Japan Week: Mao Ishikawa: Here’s What the Japanese Flag Means to Me
This week Guest Editor, Yoichi Nagata, shares work of contemporary Japanese photographers…
Here’s What the Japanese Flag Means to Me
Mao Ishikawa is from Okinawa. The Okinawan islands were occupied by the United States from the end of World War II to 1972, when they reverted to Japan; earlier still in history, up until the late nineteenth century, they formed an independent state known as the Ryukyu Kingdom.
“I was born in Okinawa in 1953, when Okinawa was separated from Japan, following the end of the war, and was ruled by the American military forces,” Ishikawa says of her background. “Until the reversion to Japan in 1972, the American soldiers, intentionally or accidentally, killed, injured, and raped Okinawans, but were never brought to trial. They merely returned home with the help of the American military forces. Absurd as this sounds, it was taken for granted in those times. Mere child that I was, I thought to myself,. ‘Are Okinawans Japanese? Why is Okinawa treated cruelly like this?’”

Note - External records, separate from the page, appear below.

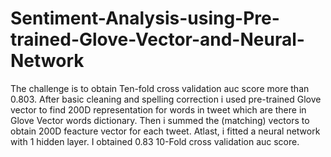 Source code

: # Sentiment-Analysis-using-Pre-trained-Glove-Vector-and-Neural-Network
The challenge is to obtain Ten-fold cross validation auc score more than 0.803. After basic cleaning and spelling correction i used pre-trained Glove vector to find 200D representation for words in tweet which are there in Glove Vector words dictionary. Then i summed the (matching) vectors to obtain 200D feacture vector for each tweet. Atlast, i fitted a neural network with 1 hidden layer. I obtained 0.83 10-Fold cross validation auc score.
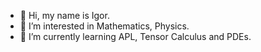 - 👋 Hi, my name is Igor.
- 👀 I’m interested in Mathematics, Physics.
- 🌱 I’m currently learning APL, Tensor Calculus and PDEs.
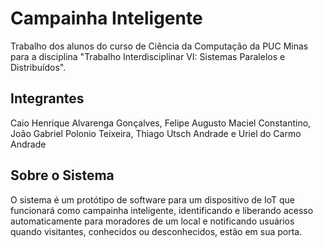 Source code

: # Campainha Inteligente

Trabalho dos alunos do curso de Ciência da Computação da PUC Minas para a disciplina "Trabalho Interdisciplinar VI: Sistemas Paralelos e Distribuídos".

## Integrantes

Caio Henrique Alvarenga Gonçalves, Felipe Augusto Maciel Constantino, João Gabriel Polonio Teixeira, Thiago Utsch Andrade e Uriel do Carmo Andrade

## Sobre o Sistema
O sistema é um protótipo de software para um dispositivo de IoT que funcionará como campainha inteligente, identificando e liberando acesso automaticamente para moradores de um local e notificando usuários quando visitantes, conhecidos ou desconhecidos, estão em sua porta.

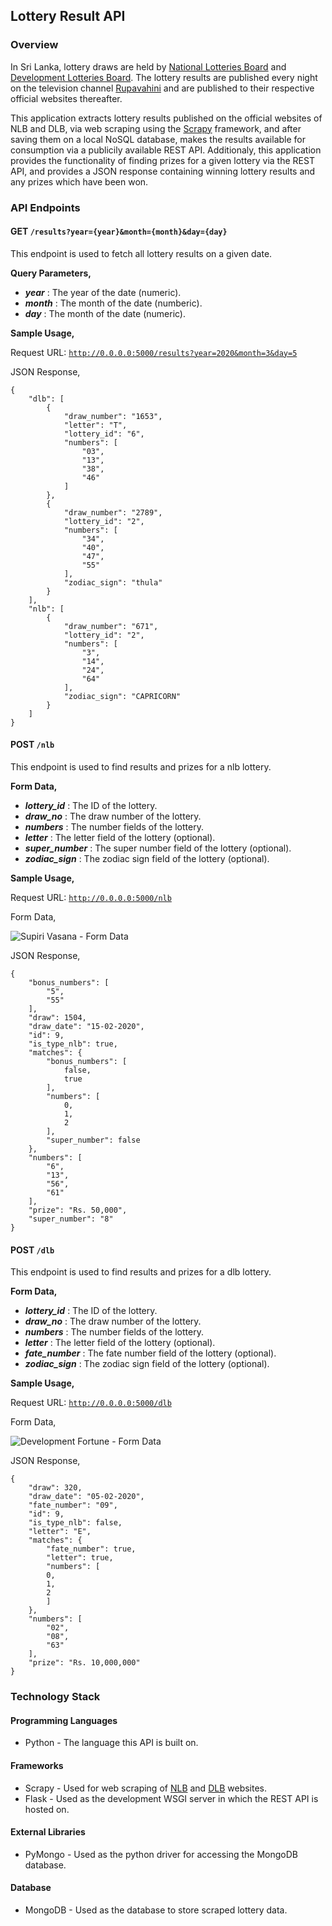 ## Lottery Result API

### Overview

In Sri Lanka, lottery draws are held by [National Lotteries Board](https://nlb.lk) and [Development Lotteries Board](https://dlb.lk). The lottery results are published every night on the television channel [Rupavahini](http://www.rupavahini.lk/) and are published to their respective official websites thereafter. 

This application extracts lottery results published on the official websites of NLB and DLB, via web scraping using the [Scrapy](https://scrapy.org/) framework, and after saving them on a local NoSQL database, makes the results available for consumption via a publicily available REST API. Additionaly, this application provides the functionality of finding prizes for a given lottery via the REST API, and provides a JSON response containing winning lottery results and any prizes which have been won.

### API Endpoints

#### **GET** <code>/results?year={year}&month={month}&day={day}</code>

This endpoint is used to fetch all lottery results on a given date.

**Query Parameters,**

* ***year*** : The year of the date (numeric).
* ***month*** : The month of the date (numberic).
* ***day*** : The month of the date (numeric).

**Sample Usage,**

Request URL: <code>http://0.0.0.0:5000/results?year=2020&month=3&day=5</code>

JSON Response,

    {
        "dlb": [
            {
                "draw_number": "1653",
                "letter": "T",
                "lottery_id": "6",
                "numbers": [
                    "03",
                    "13",
                    "38",
                    "46"
                ]
            },
            {
                "draw_number": "2789",
                "lottery_id": "2",
                "numbers": [
                    "34",
                    "40",
                    "47",
                    "55"
                ],
                "zodiac_sign": "thula"
            }
        ],
        "nlb": [
            {
                "draw_number": "671",
                "lottery_id": "2",
                "numbers": [
                    "3",
                    "14",
                    "24",
                    "64"
                ],
                "zodiac_sign": "CAPRICORN"
            }
        ]   
    }

#### **POST** <code>/nlb</code>

This endpoint is used to find results and prizes for a nlb lottery.

**Form Data,**

* ***lottery_id*** : The ID of the lottery.
* ***draw_no*** : The draw number of the lottery.
* ***numbers*** : The number fields of the lottery.
* ***letter*** : The letter field of the lottery (optional).
* ***super_number*** : The super number field of the lottery (optional).
* ***zodiac_sign*** : The zodiac sign field of the lottery (optional).

**Sample Usage,**

Request URL: <code>http://0.0.0.0:5000/nlb</code>

Form Data,

![Supiri Vasana - Form Data](https://user-images.githubusercontent.com/58177462/81444479-d2708c00-9194-11ea-9715-1dbef23ff388.png)

JSON Response,

    {
        "bonus_numbers": [
            "5",
            "55"
        ],
        "draw": 1504,
        "draw_date": "15-02-2020",
        "id": 9,
        "is_type_nlb": true,
        "matches": {
            "bonus_numbers": [
                false,
                true
            ],
            "numbers": [
                0,
                1,
                2
            ],
            "super_number": false
        },
        "numbers": [
            "6",
            "13",
            "56",
            "61"
        ],
        "prize": "Rs. 50,000",
        "super_number": "8"
    }

#### **POST** <code>/dlb</code>

This endpoint is used to find results and prizes for a dlb lottery.

**Form Data,**

* ***lottery_id*** : The ID of the lottery.
* ***draw_no*** : The draw number of the lottery.
* ***numbers*** : The number fields of the lottery.
* ***letter*** : The letter field of the lottery (optional).
* ***fate_number*** : The fate number field of the lottery (optional).
* ***zodiac_sign*** : The zodiac sign field of the lottery (optional).

**Sample Usage,**

Request URL: <code>http://0.0.0.0:5000/dlb</code>

Form Data, 

![Development Fortune - Form Data](https://user-images.githubusercontent.com/58177462/81444470-d00e3200-9194-11ea-8ca2-648a52bad86e.png)

JSON Response,

    {
        "draw": 320,
        "draw_date": "05-02-2020",
        "fate_number": "09",
        "id": 9,
        "is_type_nlb": false,
        "letter": "E",
        "matches": {
            "fate_number": true,
            "letter": true,
            "numbers": [
            0,
            1,
            2
            ]
        },
        "numbers": [
            "02",
            "08",
            "63"
        ],
        "prize": "Rs. 10,000,000"
    }


### Technology Stack

#### Programming Languages

* Python - The language this API is built on.

#### Frameworks

* Scrapy - Used for web scraping of [NLB](https://nlb.lk) and [DLB](https://dlb.lk) websites.
* Flask - Used as the development WSGI server in which the REST API is hosted on.

#### External Libraries

* PyMongo - Used as the python driver for accessing the MongoDB database.

#### Database

* MongoDB - Used as the database to store scraped lottery data.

Ishikawa’s debut series “Hot Days in Okinawa”, photographed while working in bars for U.S. servicemen in Okinawa, gave a gritty record of the daily exchanges between the hostesses there and the black soldiers who were their customers. She has kept her gaze fixed firmly on Okinawa ever since.
The series “Here’s What the Japanese Flag Means to Me” , presented here, captures subjects from not only Okinawa but beyond—mainland Japanese, the indigenous Ainu people of northern Japan, Korean immigrants—in poses that express their feelings toward the Hinomaru, or Japanese flag. Coming face to face with the flag, people cannot but also confront the legacy of the war. The potent power of the object called the Hinomaru plays out before the camera in scenes of strange wonder that reach beyond the intentions of even the photographer herself.